Saturday, December 13, 2008

The Dalvik opcodes

I wanted to continue with my adventures with the Android test framework but I ran into some troubles. With pre-1.0 SDKs my solution was simple in these cases: take apart the SDK's android.jar and decomplile the relevant classes. In 1.0 SDK, however, all the classes in android.jar are just stubs, at least in the version on the PC filesystem. The real classes are in DEX format, on the emulated device's file system.

That's sad news because the DEX format is not particularly well documented. More exactly: undocumented. There are some descriptions floating on the Internet but they are obsolete and inaccurate. Conveniently, the dx tool in Android SDK has some less used options that effectively document this format.

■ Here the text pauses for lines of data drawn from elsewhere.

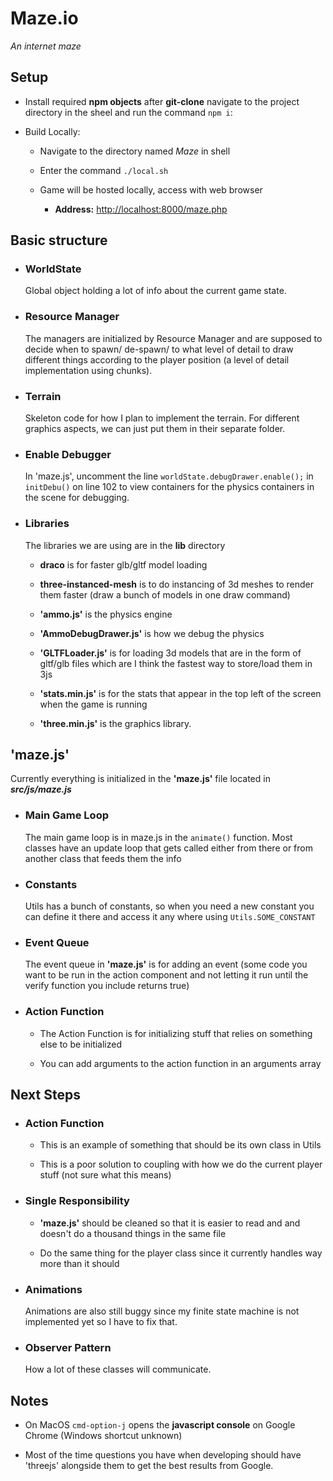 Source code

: # Maze.io

_An internet maze_

## Setup

- Install required **npm objects** after **git-clone** navigate to the project directory in the sheel and run the command `npm i`:

- Build Locally:

  - Navigate to the directory named _Maze_ in shell

  - Enter the command `./local.sh`

  - Game will be hosted locally, access with web browser

    - **Address:** <http://localhost:8000/maze.php>

## Basic structure

- ### WorldState

  Global object holding a lot of info about the current game state.

- ### Resource Manager

  The managers are initialized by Resource Manager and are supposed to decide when to spawn/ de-spawn/ to what level of detail to draw different things according to the player position (a level of detail implementation using chunks).

- ### Terrain

  Skeleton code for how I plan to implement the terrain. For different graphics aspects, we can just put them in their separate folder.

- ### Enable Debugger

  In 'maze.js', uncomment the line `worldState.debugDrawer.enable();` in `initDebu()` on line 102 to view containers for the physics containers in the scene for debugging.

- ### Libraries

  The libraries we are using are in the **lib** directory

  - **draco** is for faster glb/gltf model loading

  - **three-instanced-mesh** is to do instancing of 3d meshes to render them faster (draw a bunch of models in one draw command)

  - **'ammo.js'** is the physics engine

  - **'AmmoDebugDrawer.js'** is how we debug the physics

  - **'GLTFLoader.js'** is for loading 3d models that are in the form of gltf/glb files which are I think the fastest way to store/load them in 3js

  - **'stats.min.js'** is for the stats that appear in the top left of the screen when the game is running

  - **'three.min.js'** is the graphics library.

## 'maze.js'

Currently everything is initialized in the **'maze.js'** file located in **_src/js/maze.js_**

- ### Main Game Loop

  The main game loop is in maze.js in the `animate()` function. Most classes have an update loop that gets called either from there or from another class that feeds them the info

- ### Constants

  Utils has a bunch of constants, so when you need a new constant you can define it there and access it any where using `Utils.SOME_CONSTANT`

- ### Event Queue

  The event queue in **'maze.js'** is for adding an event (some code you want to be run in the action component and not letting it run until the verify function you include returns true)

- ### Action Function

  - The Action Function is for initializing stuff that relies on something else to be initialized

  - You can add arguments to the action function in an arguments array

## Next Steps

- ### Action Function

  - This is an example of something that should be its own class in Utils

  - This is a poor solution to coupling with how we do the current player stuff (not sure what this means)

- ### Single Responsibility

  - **'maze.js'** should be cleaned so that it is easier to read and and doesn't do a thousand things in the same file

  - Do the same thing for the player class since it currently handles way more than it should

- ### Animations

  Animations are also still buggy since my finite state machine is not implemented yet so I have to fix that.

- ### Observer Pattern

  How a lot of these classes will communicate.

## Notes

- On MacOS `cmd-option-j` opens the **javascript console** on Google Chrome (Windows shortcut unknown)

- Most of the time questions you have when developing should have 'threejs' alongside them to get the best results from Google.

Dx is the utility that turns Java class files into DEX files. Every Android developer uses it regularly, although not everybody may be aware of its existence because the tool is invoked by automatically generated make/ant files. Dx has an option that dumps the content of the DEX file in human-readable format while generating the DEX file. This is the batch script I use to get that dump:

set BASEDIR=
javac %1\*.java
dx --dex --verbose --verbose-dump --dump-to=%BASEDIR%\%1\dexdump.txt --output=%BASEDIR%\%1\classes.dex %BASEDIR%\%1

Put your Java files into a subdirectory (e.g. test1) and invoke the batch script with the name of the directory. Beside the familiar classes.dex, dexdump.txt will be generated. This dump file is so verbose that reverse engineering of the DEX file format becomes something of a feasible project.

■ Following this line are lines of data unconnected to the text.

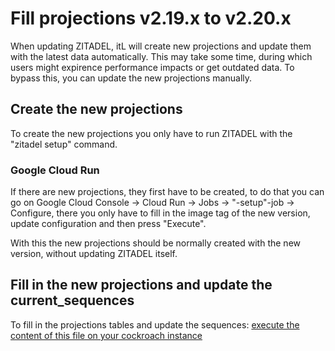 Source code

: # Fill projections v2.19.x to v2.20.x

When updating ZITADEL, itL will create new projections and update them with the latest data automatically.
This may take some time, during which users might expirence performance impacts or get outdated data.
To bypass this, you can update the new projections manually.

## Create the new projections

To create the new projections you only have to run ZITADEL with the "zitadel setup" command.

### Google Cloud Run

If there are new projections, they first have to be created, to do that you can go on Google Cloud Console -> Cloud Run -> Jobs -> "-setup"-job -> Configure,
there you only have to fill in the image tag of the new version, update configuration and then press "Execute".

With this the new projections should be normally created with the new version, without updating ZITADEL itself.

## Fill in the new projections and update the current_sequences

To fill in the projections tables and update the sequences:
[execute the content of this file on your cockroach instance](v2.19.x-to-v2.20.x/users-projections.sql)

With using some test Java classes, the official Android opcode list and a lot of time, my first step was to document the Android opcodes. This is the bytecode the Dalvik virtual machine uses instead of the Java bytecode. If you are familiar with Java bytecode, you will see that the opcode set is pretty similar. Significant difference is that the Dalvik opcodes are register-based while Java bytecode is stack-based.

Click here to access the Dalvik opcode list.

The next step will be to put together a DEX disassembler. That will take some time, see you in 2009 with that!

13 comments:

Anonymous said...

Gabor, it's cool :) Thank you. I have an idea to research opcodes and dalvik format, nut I have no time now, because i have examinations :-D

Anonymous said...

Hmm, if you need source for android.jar, why not just get it from http://source.android.com ?

Although, we would certainly need dex disassembler... for hacking :)

Maybe it is simpler to convert back from dex to java and then use java disassemblers?

Gabor Paller said...

Anonymous said...:
"Maybe it is simpler to convert back from dex to java and then use java disassemblers?"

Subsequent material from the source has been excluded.